~ Chapitre 9 ~
Finalement, la journée s'était plutôt bien passée. Marco et Jean avaient convenu de se retrouver dans un café les soirs de semaine, autre que celui où ils avaient croisé Conny.
Oui, tout s'était bien passé.
Pourtant, Marco tomba sur son lit comme une crêpe en soupirant lourdement. Il repensait à sa discussion avec Eren et Christa.
Si Jean tombait amoureux de lui, il était dans la merde.
Et il ne savait pas pourquoi, mais il avait l'impression que s'était déjà le cas.
Depuis longtemps.
Trop, longtemps.
Et puis, il y avait aussi ses sentiments à lui.
Parce que, mine de rien, il savait, même s'il ne voulait pas se l'avouer, qu'il appréciait un peu trop Jean. Un peu beaucoup méga trop. Pas au point d'en être amoureux, non. Pas si rapidement. Après tout, il fallait du temps, selon lui, pour tomber amoureux. Mais Jean avait un certain charme, qui, il fallait bien l'avoué, ne le laissait pas vraiment indifférent.

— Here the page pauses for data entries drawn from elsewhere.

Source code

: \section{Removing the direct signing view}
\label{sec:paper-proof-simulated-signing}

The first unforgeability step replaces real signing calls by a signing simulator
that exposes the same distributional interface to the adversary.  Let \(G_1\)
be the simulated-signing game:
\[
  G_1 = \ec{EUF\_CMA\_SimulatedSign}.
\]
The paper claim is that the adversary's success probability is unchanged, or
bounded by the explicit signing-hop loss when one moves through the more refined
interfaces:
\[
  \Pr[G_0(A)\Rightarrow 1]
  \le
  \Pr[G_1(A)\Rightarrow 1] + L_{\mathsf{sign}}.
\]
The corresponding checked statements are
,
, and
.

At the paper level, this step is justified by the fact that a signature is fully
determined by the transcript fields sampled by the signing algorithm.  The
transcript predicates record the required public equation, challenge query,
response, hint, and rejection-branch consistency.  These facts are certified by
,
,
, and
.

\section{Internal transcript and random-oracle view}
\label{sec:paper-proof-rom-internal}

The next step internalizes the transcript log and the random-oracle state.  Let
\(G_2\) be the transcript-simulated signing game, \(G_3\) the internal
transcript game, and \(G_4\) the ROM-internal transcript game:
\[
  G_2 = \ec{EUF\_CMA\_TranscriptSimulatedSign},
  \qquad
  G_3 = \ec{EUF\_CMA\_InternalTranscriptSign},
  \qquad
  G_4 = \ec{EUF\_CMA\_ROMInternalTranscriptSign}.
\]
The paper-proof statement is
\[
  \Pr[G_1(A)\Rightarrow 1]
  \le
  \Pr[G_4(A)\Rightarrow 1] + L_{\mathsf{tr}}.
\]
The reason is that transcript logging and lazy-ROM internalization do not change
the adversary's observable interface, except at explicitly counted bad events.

Un nouveau soupir franchit ses lèvres.
Il ne se sentait pas particulièrement attiré par les garçons… Non. Mais… Mais Jean avait un truc, qu'il ne saurait pas expliquer.

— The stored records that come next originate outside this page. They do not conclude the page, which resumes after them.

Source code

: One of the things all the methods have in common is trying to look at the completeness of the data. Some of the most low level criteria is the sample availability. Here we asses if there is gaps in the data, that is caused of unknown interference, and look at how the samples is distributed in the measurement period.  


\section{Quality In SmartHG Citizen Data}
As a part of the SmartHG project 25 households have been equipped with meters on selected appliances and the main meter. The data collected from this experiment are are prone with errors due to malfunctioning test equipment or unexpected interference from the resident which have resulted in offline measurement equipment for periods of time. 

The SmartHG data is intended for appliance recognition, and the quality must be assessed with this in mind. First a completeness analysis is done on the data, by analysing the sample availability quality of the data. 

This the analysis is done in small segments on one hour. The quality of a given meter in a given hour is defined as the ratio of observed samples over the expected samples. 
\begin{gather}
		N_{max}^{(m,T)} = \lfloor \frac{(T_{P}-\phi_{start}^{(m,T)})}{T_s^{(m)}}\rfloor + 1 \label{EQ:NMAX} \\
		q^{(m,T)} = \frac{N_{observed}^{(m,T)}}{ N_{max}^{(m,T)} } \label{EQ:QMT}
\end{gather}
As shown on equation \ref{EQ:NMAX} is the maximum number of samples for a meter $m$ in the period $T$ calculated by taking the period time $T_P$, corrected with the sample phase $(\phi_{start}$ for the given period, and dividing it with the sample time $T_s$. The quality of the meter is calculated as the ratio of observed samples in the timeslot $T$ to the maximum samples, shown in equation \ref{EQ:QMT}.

Marco savait que c'était mauvais signe, de penser encore et toujours à lui. Il savait que, s'il n'évitait plus d'écouter les battements de son cœur, il l'entendrait tambouriner quand son regard croise celui de Jean. Et puis, il avait beau les ignorer, ces foutus papillons s'étaient bel et bien logés dans son ventre, et ne semblaient pas près à en sortir. D'ailleurs, ils avaient la mauvaise manie de décider de se dégourdir les ailes quand Jean lui parlait.
En fait, en y réfléchissant bien, tout ça, ça remontait au moment où il avait ouvert la porte.

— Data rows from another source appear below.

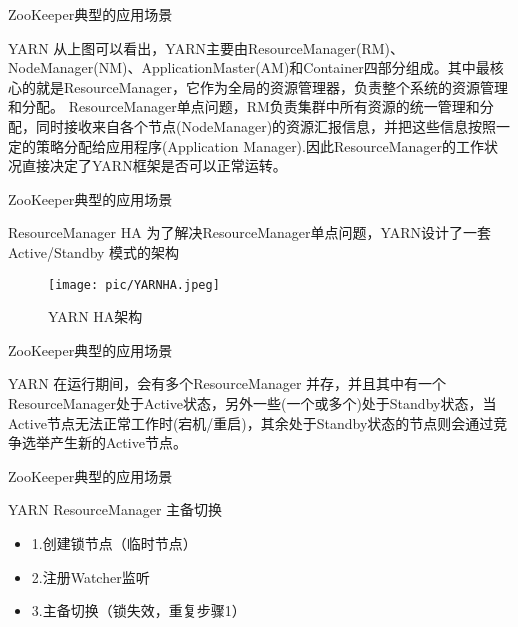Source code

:\documentclass[10pt]{beamer}
\begin{document}
\begin{frame}[fragile]{ZooKeeper典型的应用场景}
  \begin{alertblock}{YARN}
    从上图可以看出，YARN主要由ResourceManager(RM)、NodeManager(NM)、ApplicationMaster(AM)和Container四部分组成。其中最核心的就是ResourceManager，它作为全局的资源管理器，负责整个系统的资源管理和分配。\newline
    ResourceManager单点问题，RM负责集群中所有资源的统一管理和分配，同时接收来自各个节点(NodeManager)的资源汇报信息，并把这些信息按照一定的策略分配给应用程序(Application Manager).因此ResourceManager的工作状况直接决定了YARN框架是否可以正常运转。
  \end{alertblock}
\end{frame}

\begin{frame}[fragile]{ZooKeeper典型的应用场景}
  \begin{alertblock}{ResourceManager HA}
    为了解决ResourceManager单点问题，YARN设计了一套Active/Standby 模式的架构
    \newline
    \begin{figure}
      \texttt{[image: pic/YARNHA.jpeg]}
      \caption{YARN HA架构}
    \end{figure}
  \end{alertblock}
\end{frame}

\begin{frame}[fragile]{ZooKeeper典型的应用场景}
  \begin{alertblock}{YARN}
    在运行期间，会有多个ResourceManager 并存，并且其中有一个ResourceManager处于Active状态，另外一些(一个或多个)处于Standby状态，当Active节点无法正常工作时(宕机/重启)，其余处于Standby状态的节点则会通过竞争选举产生新的Active节点。
  \end{alertblock}
\end{frame}

\begin{frame}[fragile]{ZooKeeper典型的应用场景}
  \begin{alertblock}{YARN ResourceManager 主备切换}
    \begin{itemize}
      \item 1.创建锁节点（临时节点）
      \item 2.注册Watcher监听
      \item 3.主备切换（锁失效，重复步骤1）
    \end{itemize}
  \end{alertblock}
\end{frame}
\end{document}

Dire que cette histoire de coup de foudre au premier regard échangé faisait partie de son top dix des situations guimauveuses à souhait qui ne se réalisent que dans les films ou les romans tellement romantiques qu'on s'attend à ce qu'ils coulent entre les doigts à peine la première page ouverte.
Et pourtant, voilà à quoi il en était réduit.
Il commençait même à se demander s'il n'était pas le simple protagoniste d'une histoire visant à le mettre inévitablement entre les bras de Jean...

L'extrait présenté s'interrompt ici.